Your job here is to restate every record exactly, pictures excluded.

▸ Supplied material:
______________________________

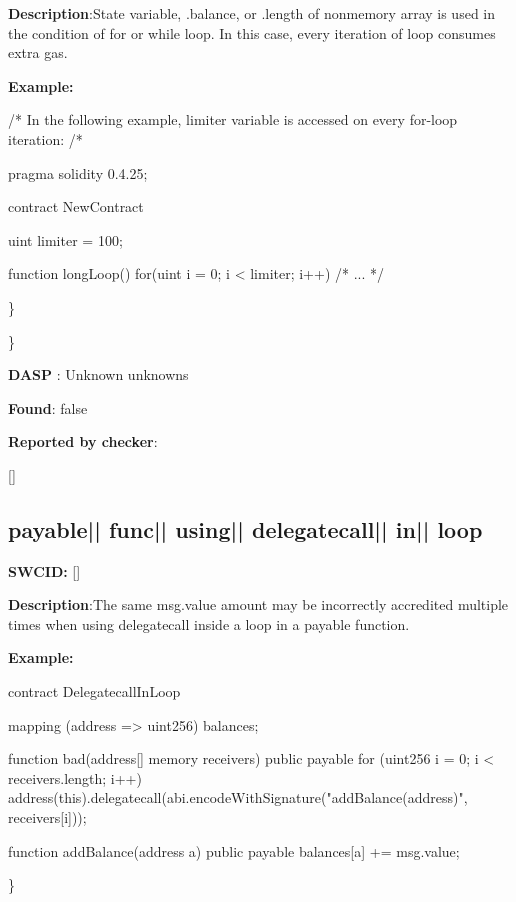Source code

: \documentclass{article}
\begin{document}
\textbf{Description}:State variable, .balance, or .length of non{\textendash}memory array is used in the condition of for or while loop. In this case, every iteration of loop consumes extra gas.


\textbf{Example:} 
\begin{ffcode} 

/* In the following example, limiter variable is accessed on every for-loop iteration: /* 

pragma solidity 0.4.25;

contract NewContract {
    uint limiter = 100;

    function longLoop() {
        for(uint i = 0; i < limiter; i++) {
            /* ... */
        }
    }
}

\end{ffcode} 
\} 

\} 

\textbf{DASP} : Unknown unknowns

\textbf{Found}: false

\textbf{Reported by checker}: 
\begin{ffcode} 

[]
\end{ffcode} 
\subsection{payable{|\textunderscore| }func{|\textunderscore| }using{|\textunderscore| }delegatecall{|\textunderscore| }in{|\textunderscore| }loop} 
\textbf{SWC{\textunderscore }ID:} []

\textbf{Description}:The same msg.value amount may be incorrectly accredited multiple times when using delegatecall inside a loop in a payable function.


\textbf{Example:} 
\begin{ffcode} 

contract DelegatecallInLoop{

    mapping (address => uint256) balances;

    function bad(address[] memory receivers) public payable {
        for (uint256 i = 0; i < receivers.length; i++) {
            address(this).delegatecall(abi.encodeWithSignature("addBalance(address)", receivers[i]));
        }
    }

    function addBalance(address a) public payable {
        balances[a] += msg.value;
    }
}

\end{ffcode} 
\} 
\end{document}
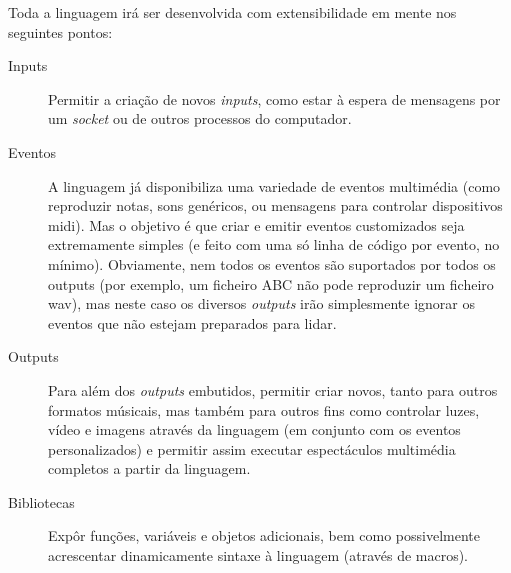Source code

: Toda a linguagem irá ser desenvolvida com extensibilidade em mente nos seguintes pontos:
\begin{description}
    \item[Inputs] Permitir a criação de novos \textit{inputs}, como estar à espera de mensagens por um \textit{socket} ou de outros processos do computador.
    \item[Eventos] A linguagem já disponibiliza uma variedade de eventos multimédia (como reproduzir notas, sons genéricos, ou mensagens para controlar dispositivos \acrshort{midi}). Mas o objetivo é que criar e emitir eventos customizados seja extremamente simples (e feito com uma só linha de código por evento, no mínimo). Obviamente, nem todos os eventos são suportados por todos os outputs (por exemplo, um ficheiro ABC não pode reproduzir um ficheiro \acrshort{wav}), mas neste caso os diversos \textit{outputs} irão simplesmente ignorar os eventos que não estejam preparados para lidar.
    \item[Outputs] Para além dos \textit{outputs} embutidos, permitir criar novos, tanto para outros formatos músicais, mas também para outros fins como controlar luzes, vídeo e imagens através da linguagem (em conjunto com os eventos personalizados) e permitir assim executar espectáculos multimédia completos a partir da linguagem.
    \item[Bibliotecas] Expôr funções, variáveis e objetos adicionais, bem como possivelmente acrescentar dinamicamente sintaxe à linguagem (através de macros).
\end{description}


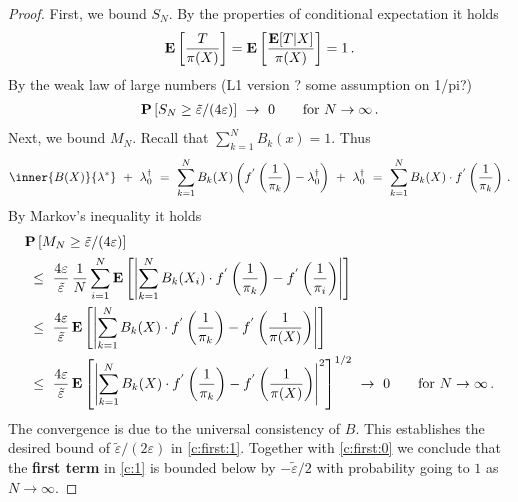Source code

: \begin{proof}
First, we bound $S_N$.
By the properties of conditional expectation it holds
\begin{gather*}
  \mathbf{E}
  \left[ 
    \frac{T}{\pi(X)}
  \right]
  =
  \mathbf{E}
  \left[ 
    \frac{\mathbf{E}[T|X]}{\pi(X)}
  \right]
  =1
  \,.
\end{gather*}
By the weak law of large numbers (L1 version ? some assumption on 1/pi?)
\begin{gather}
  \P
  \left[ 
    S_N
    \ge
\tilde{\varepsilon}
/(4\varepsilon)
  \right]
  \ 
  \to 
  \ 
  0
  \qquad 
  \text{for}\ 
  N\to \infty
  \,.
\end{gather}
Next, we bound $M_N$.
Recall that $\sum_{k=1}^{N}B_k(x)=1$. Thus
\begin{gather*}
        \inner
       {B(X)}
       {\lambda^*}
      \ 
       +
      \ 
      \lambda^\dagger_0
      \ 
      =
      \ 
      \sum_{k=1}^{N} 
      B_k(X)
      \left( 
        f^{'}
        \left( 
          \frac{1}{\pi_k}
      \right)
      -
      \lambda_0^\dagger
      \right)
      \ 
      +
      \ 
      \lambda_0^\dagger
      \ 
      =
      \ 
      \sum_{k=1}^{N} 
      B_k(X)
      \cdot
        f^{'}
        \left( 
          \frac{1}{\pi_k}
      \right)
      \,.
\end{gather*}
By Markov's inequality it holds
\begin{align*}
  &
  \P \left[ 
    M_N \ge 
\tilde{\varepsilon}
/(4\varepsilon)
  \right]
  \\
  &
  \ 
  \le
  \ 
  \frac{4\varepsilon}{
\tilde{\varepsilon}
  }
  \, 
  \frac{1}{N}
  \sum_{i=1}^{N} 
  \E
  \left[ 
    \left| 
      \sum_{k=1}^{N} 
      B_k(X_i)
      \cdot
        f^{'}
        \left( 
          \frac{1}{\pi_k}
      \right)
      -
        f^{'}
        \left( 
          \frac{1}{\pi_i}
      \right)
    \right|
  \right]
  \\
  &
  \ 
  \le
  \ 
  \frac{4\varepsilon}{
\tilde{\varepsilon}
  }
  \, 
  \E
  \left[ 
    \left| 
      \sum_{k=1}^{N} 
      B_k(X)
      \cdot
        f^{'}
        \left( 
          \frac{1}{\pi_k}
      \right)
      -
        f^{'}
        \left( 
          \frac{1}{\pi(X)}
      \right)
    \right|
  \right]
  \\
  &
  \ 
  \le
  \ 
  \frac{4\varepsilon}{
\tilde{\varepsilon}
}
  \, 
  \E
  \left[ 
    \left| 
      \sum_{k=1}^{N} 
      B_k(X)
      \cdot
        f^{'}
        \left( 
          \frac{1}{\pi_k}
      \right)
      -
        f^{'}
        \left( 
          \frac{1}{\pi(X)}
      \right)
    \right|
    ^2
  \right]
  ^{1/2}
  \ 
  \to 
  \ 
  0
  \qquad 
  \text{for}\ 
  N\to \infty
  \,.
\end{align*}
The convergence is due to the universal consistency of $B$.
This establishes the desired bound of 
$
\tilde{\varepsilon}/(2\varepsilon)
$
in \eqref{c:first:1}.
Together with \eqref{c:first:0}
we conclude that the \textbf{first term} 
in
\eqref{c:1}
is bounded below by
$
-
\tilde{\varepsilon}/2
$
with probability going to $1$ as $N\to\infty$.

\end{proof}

______________________________

▸ Written reply:
Source code

: \documentclass{article}
\begin{document}
\textbf{Description}:State variable, .balance, or .length of non{\textendash}memory array is used in the condition of for or while loop. In this case, every iteration of loop consumes extra gas.


\textbf{Example:} 
\begin{ffcode} 

/* In the following example, limiter variable is accessed on every for-loop iteration: /* 

pragma solidity 0.4.25;

contract NewContract {
    uint limiter = 100;

    function longLoop() {
        for(uint i = 0; i < limiter; i++) {
            /* ... */
        }
    }
}

\end{ffcode} 
\} 

\} 

\textbf{DASP} : Unknown unknowns

\textbf{Found}: false

\textbf{Reported by checker}: 
\begin{ffcode} 

[]
\end{ffcode} 
\subsection{payable{|\textunderscore| }func{|\textunderscore| }using{|\textunderscore| }delegatecall{|\textunderscore| }in{|\textunderscore| }loop} 
\textbf{SWC{\textunderscore }ID:} []

\textbf{Description}:The same msg.value amount may be incorrectly accredited multiple times when using delegatecall inside a loop in a payable function.


\textbf{Example:} 
\begin{ffcode} 

contract DelegatecallInLoop{

    mapping (address => uint256) balances;

    function bad(address[] memory receivers) public payable {
        for (uint256 i = 0; i < receivers.length; i++) {
            address(this).delegatecall(abi.encodeWithSignature("addBalance(address)", receivers[i]));
        }
    }

    function addBalance(address a) public payable {
        balances[a] += msg.value;
    }
}

\end{ffcode} 
\} 
\end{document}
Source code

: Toda a linguagem irá ser desenvolvida com extensibilidade em mente nos seguintes pontos:
\begin{description}
    \item[Inputs] Permitir a criação de novos \textit{inputs}, como estar à espera de mensagens por um \textit{socket} ou de outros processos do computador.
    \item[Eventos] A linguagem já disponibiliza uma variedade de eventos multimédia (como reproduzir notas, sons genéricos, ou mensagens para controlar dispositivos \acrshort{midi}). Mas o objetivo é que criar e emitir eventos customizados seja extremamente simples (e feito com uma só linha de código por evento, no mínimo). Obviamente, nem todos os eventos são suportados por todos os outputs (por exemplo, um ficheiro ABC não pode reproduzir um ficheiro \acrshort{wav}), mas neste caso os diversos \textit{outputs} irão simplesmente ignorar os eventos que não estejam preparados para lidar.
    \item[Outputs] Para além dos \textit{outputs} embutidos, permitir criar novos, tanto para outros formatos músicais, mas também para outros fins como controlar luzes, vídeo e imagens através da linguagem (em conjunto com os eventos personalizados) e permitir assim executar espectáculos multimédia completos a partir da linguagem.
    \item[Bibliotecas] Expôr funções, variáveis e objetos adicionais, bem como possivelmente acrescentar dinamicamente sintaxe à linguagem (através de macros).
\end{description}


Source code

: \begin{proof}
First, we bound $S_N$.
By the properties of conditional expectation it holds
\begin{gather*}
  \mathbf{E}
  \left[ 
    \frac{T}{\pi(X)}
  \right]
  =
  \mathbf{E}
  \left[ 
    \frac{\mathbf{E}[T|X]}{\pi(X)}
  \right]
  =1
  \,.
\end{gather*}
By the weak law of large numbers (L1 version ? some assumption on 1/pi?)
\begin{gather}
  \P
  \left[ 
    S_N
    \ge
\tilde{\varepsilon}
/(4\varepsilon)
  \right]
  \ 
  \to 
  \ 
  0
  \qquad 
  \text{for}\ 
  N\to \infty
  \,.
\end{gather}
Next, we bound $M_N$.
Recall that $\sum_{k=1}^{N}B_k(x)=1$. Thus
\begin{gather*}
        \inner
       {B(X)}
       {\lambda^*}
      \ 
       +
      \ 
      \lambda^\dagger_0
      \ 
      =
      \ 
      \sum_{k=1}^{N} 
      B_k(X)
      \left( 
        f^{'}
        \left( 
          \frac{1}{\pi_k}
      \right)
      -
      \lambda_0^\dagger
      \right)
      \ 
      +
      \ 
      \lambda_0^\dagger
      \ 
      =
      \ 
      \sum_{k=1}^{N} 
      B_k(X)
      \cdot
        f^{'}
        \left( 
          \frac{1}{\pi_k}
      \right)
      \,.
\end{gather*}
By Markov's inequality it holds
\begin{align*}
  &
  \P \left[ 
    M_N \ge 
\tilde{\varepsilon}
/(4\varepsilon)
  \right]
  \\
  &
  \ 
  \le
  \ 
  \frac{4\varepsilon}{
\tilde{\varepsilon}
  }
  \, 
  \frac{1}{N}
  \sum_{i=1}^{N} 
  \E
  \left[ 
    \left| 
      \sum_{k=1}^{N} 
      B_k(X_i)
      \cdot
        f^{'}
        \left( 
          \frac{1}{\pi_k}
      \right)
      -
        f^{'}
        \left( 
          \frac{1}{\pi_i}
      \right)
    \right|
  \right]
  \\
  &
  \ 
  \le
  \ 
  \frac{4\varepsilon}{
\tilde{\varepsilon}
  }
  \, 
  \E
  \left[ 
    \left| 
      \sum_{k=1}^{N} 
      B_k(X)
      \cdot
        f^{'}
        \left( 
          \frac{1}{\pi_k}
      \right)
      -
        f^{'}
        \left( 
          \frac{1}{\pi(X)}
      \right)
    \right|
  \right]
  \\
  &
  \ 
  \le
  \ 
  \frac{4\varepsilon}{
\tilde{\varepsilon}
}
  \, 
  \E
  \left[ 
    \left| 
      \sum_{k=1}^{N} 
      B_k(X)
      \cdot
        f^{'}
        \left( 
          \frac{1}{\pi_k}
      \right)
      -
        f^{'}
        \left( 
          \frac{1}{\pi(X)}
      \right)
    \right|
    ^2
  \right]
  ^{1/2}
  \ 
  \to 
  \ 
  0
  \qquad 
  \text{for}\ 
  N\to \infty
  \,.
\end{align*}
The convergence is due to the universal consistency of $B$.
This establishes the desired bound of 
$
\tilde{\varepsilon}/(2\varepsilon)
$
in \eqref{c:first:1}.
Together with \eqref{c:first:0}
we conclude that the \textbf{first term} 
in
\eqref{c:1}
is bounded below by
$
-
\tilde{\varepsilon}/2
$
with probability going to $1$ as $N\to\infty$.

\end{proof}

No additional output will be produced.